[Exercise inputs — start]
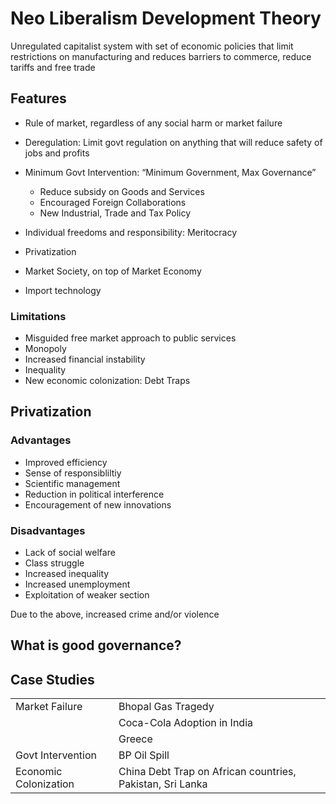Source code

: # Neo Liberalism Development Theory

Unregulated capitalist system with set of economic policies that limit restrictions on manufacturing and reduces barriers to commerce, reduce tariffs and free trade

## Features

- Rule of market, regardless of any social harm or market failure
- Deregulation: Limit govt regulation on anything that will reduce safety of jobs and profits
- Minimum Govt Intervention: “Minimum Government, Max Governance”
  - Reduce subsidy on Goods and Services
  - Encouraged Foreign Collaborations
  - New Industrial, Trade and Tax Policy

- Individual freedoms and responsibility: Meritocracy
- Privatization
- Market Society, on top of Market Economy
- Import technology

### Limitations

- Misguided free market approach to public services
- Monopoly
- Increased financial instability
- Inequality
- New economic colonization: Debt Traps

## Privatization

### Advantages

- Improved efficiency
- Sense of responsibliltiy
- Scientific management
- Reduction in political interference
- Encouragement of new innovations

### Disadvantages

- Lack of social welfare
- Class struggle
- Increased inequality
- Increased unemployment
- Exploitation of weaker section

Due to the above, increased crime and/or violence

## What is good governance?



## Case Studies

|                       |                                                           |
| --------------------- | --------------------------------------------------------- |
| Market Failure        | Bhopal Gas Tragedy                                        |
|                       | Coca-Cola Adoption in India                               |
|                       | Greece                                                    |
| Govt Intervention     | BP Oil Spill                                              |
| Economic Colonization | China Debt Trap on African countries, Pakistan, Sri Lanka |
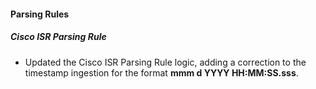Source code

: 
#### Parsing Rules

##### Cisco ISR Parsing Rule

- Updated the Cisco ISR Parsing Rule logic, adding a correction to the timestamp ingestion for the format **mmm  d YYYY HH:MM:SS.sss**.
[Exercise inputs — finish]
[Exercise inputs — start]
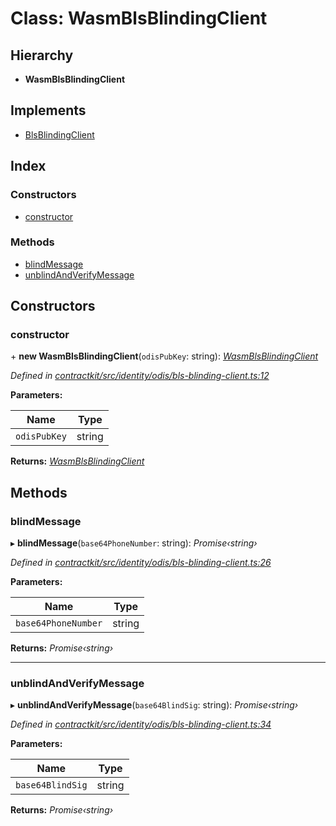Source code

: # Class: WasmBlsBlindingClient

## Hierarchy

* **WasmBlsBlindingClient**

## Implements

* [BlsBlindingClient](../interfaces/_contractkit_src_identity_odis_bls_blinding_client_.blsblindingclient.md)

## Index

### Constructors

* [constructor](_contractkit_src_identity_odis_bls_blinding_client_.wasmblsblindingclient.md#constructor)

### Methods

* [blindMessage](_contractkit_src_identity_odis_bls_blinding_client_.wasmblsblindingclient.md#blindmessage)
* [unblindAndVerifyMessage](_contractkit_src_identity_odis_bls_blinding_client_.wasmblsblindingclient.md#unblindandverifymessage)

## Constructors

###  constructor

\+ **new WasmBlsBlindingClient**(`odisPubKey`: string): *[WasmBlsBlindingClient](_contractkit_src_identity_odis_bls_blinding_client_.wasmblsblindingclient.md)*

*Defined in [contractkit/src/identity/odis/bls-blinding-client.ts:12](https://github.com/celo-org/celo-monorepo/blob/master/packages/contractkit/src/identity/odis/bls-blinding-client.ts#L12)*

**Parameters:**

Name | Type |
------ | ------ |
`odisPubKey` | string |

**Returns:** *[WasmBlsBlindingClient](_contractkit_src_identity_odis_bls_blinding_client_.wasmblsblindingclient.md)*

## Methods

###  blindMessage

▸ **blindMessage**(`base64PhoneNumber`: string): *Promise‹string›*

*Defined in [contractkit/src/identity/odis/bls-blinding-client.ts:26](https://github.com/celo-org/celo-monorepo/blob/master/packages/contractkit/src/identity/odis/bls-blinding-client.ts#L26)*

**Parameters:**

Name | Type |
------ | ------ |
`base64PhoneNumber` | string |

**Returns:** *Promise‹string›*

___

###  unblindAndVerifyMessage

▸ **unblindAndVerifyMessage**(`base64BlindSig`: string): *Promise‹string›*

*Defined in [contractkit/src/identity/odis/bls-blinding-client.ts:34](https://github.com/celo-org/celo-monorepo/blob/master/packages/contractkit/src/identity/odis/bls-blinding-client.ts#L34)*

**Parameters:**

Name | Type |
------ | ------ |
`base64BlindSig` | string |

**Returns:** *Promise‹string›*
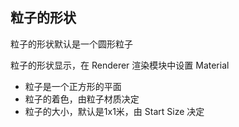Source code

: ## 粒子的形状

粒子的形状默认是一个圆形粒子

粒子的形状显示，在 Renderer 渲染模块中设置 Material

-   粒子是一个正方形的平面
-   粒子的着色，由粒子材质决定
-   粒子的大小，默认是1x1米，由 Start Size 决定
[Exercise inputs — finish]
[Exercise inputs — start]
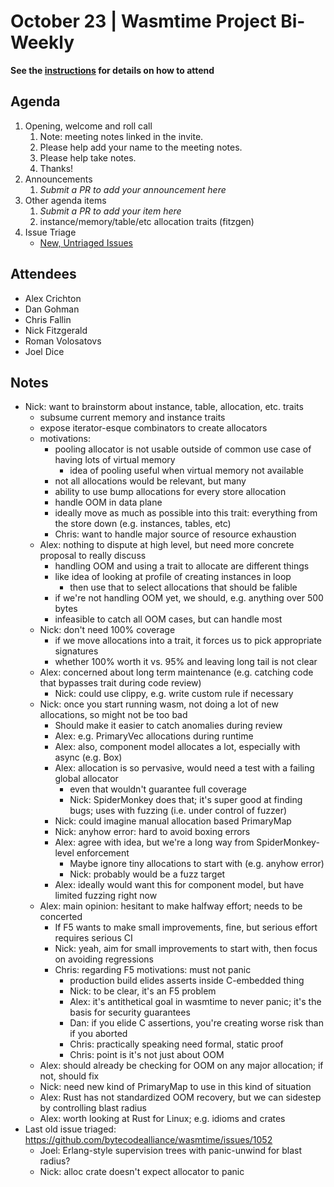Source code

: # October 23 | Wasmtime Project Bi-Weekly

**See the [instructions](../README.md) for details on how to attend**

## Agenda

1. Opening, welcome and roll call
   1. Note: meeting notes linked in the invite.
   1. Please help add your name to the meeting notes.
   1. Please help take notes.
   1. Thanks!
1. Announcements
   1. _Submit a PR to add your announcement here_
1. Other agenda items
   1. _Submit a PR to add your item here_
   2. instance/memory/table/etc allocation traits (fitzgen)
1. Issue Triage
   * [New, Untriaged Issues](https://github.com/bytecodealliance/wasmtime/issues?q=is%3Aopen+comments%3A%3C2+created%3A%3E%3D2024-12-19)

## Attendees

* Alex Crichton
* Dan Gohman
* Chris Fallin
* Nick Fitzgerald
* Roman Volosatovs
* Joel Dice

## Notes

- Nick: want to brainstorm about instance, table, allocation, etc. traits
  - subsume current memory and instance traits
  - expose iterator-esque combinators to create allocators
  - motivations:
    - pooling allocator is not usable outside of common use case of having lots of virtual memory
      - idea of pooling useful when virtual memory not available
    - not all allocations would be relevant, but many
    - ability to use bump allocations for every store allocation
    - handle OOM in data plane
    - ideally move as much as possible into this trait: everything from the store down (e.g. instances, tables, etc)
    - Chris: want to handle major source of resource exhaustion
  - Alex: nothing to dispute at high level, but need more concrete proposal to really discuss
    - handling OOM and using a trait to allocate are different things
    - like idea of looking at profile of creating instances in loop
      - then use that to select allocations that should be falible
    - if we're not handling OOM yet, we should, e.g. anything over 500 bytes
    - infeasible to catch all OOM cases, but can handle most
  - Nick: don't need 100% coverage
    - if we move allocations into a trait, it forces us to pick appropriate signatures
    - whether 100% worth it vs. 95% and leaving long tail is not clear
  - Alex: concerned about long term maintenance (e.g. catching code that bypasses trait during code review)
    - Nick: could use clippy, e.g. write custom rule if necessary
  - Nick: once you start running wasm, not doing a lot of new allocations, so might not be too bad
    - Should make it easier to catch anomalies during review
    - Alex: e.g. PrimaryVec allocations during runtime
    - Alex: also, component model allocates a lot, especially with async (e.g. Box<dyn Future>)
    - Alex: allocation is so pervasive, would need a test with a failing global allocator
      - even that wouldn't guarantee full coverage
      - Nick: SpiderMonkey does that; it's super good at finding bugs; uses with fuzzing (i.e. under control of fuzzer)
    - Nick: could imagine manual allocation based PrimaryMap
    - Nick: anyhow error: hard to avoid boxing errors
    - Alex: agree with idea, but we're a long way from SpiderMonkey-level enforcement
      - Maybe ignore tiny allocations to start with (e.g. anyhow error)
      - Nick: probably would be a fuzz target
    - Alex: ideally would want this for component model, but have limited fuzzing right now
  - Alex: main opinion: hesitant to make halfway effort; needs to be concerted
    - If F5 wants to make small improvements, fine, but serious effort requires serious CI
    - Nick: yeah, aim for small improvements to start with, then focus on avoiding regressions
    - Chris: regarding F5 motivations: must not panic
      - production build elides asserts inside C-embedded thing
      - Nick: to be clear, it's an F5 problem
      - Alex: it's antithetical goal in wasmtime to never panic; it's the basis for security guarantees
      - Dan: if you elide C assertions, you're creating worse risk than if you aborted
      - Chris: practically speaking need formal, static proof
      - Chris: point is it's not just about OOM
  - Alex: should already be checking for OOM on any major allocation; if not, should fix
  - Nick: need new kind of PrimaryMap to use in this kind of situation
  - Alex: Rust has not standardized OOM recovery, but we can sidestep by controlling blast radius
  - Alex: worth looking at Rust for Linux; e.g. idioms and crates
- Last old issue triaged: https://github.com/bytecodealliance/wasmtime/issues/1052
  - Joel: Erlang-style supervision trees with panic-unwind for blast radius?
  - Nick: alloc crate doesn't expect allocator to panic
[Exercise inputs — finish]
● **Brief**:
Give again, word for word, every line of the listing above from the one with "- Nick: to be clear, it's an F5 problem" to the one with "- Alex: worth", both inclusive, and nothing beyond them.

● **Task result**:
      - Nick: to be clear, it's an F5 problem
      - Alex: it's antithetical goal in wasmtime to never panic; it's the basis for security guarantees
      - Dan: if you elide C assertions, you're creating worse risk than if you aborted
      - Chris: practically speaking need formal, static proof
      - Chris: point is it's not just about OOM
  - Alex: should already be checking for OOM on any major allocation; if not, should fix
  - Nick: need new kind of PrimaryMap to use in this kind of situation
  - Alex: Rust has not standardized OOM recovery, but we can sidestep by controlling blast radius
  - Alex: worth looking at Rust for Linux; e.g. idioms and crates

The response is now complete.